"I am a methodical man," replied the latter, with a smile at his companion's naive handling of the situation, "and all my movements are arranged some months ahead. When this charming voyage is at an end, and I have thanked you for your delightful hospitality, I shall hope to spend a fortnight with our dear Duchess in the Midlands; after that I am due in Paris for a week or ten days; then, like the swallow, I fly south; shall dawdle along the Mediterranean for three or four months, probably cross to Cairo, and then work my way slowly back to England in time for the spring. What do you propose doing?"
"Goodness knows," Browne replied lugubriously. "At first I thought of Rajputana; but I seem to have done, and to be tired of doing, everything. They tell me tigers are scarce in India. This morning I felt almost inclined to take a run out to the Cape and have three months with the big game."
"You said as much in the smoking-room last night, I remember," Maas replied. "Pray, what has occurred since then to make you change your mind?"
"I do not know, myself," said Browne. "I feel restless and unsettled to-night, that is all. Do you think I should care for Russia?"

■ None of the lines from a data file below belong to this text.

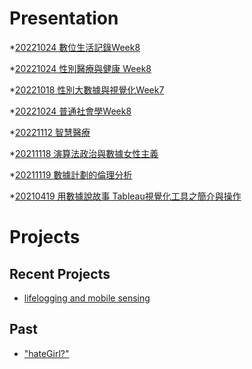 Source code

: # Presentation
*[20221024 數位生活記錄Week8](https://docs.google.com/presentation/d/e/2PACX-1vQKXjG31hC6Y2EvMfCc4aEKikODiSqXfeQJSbmSgGestAgXmfIa_Sn38EJ-8ZHE3WdExfHIPlU_oIpg/pub?start=false&loop=false&delayms=3000)

*[20221024 性別醫療與健康 Week8](https://docs.google.com/presentation/d/e/2PACX-1vTtjOUvhksnmkfzfcEWOSK5LYWL0tXSHAN5GNn330DZHCXDT-yg0tia-iCCpcuvDsT5ixFLAnWSMLFj/pub?start=false&loop=false&delayms=3000)

*[20221018 性別大數據與視覺化Week7]()

*[20221024 普通社會學Week8](https://docs.google.com/presentation/d/e/2PACX-1vQZ20mDKGGDOwfBHcakFXtsYTIWenbXlSGJUFYg-YeUzIY5mn_0Y7WY2RacozljOdhmH5Y-cLmJFkmz/pub?start=false&loop=false&delayms=3000)

*[20221112 智慧醫療]()

*[20211118 演算法政治與數據女性主義]()

*[20211119 數據計劃的倫理分析]()

*[20210419 用數據說故事 Tableau視覺化工具之簡介與操作]()


# Projects

## Recent Projects
* [lifelogging and mobile sensing]()

## Past
* ["hateGirl?"]()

"For Russia?" cried his companion in complete surprise. "What on earth makes you think of Russia?"
Browne shook his head.
"It's a notion I have," he answered; though, for my own part, I am certain that, until that moment, he had never thought of it. "Do you remember Demetrovitch, that handsome fellow with the enormous moustache who stayed with me last year at Newmarket?"

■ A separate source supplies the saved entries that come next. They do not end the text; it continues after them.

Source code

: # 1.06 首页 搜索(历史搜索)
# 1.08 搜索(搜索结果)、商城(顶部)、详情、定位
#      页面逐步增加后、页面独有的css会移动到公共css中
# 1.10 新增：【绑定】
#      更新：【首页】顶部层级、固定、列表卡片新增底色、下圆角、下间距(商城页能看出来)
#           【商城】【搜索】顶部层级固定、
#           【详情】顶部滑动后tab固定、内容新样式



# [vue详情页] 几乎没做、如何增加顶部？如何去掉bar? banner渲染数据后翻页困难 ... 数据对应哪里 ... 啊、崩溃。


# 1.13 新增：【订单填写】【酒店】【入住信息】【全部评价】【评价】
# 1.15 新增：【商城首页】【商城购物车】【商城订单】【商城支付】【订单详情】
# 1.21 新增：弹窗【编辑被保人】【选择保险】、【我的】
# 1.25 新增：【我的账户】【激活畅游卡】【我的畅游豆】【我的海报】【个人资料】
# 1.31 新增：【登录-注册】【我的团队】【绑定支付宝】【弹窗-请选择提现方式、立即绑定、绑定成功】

"I remember him perfectly," Maas replied; and had Browne been watching his face, instead of looking at the little hotel ashore, he would in all probability have noticed that a peculiar smile played round the corners of his mouth as he said it. "But what has Demetrovitch to do with your proposed trip to Russia? I had an idea that he was ordered by the Czar to spend two years upon his estates."
"Exactly! so he was. That accounts for my notion. He has often asked me to pay him a visit. Besides, I have never seen Petersburg in the winter, and I'm told it's rather good fun."
"You will be bored to death," the other answered. "If you go, I'll give you a month in which to be back in England. Now I think, with your permission, I'll retire. It's after eleven, and there's something about these fjords that never fails to make me sleepy. Good-night, mon cher ami, and pleasant dreams to you."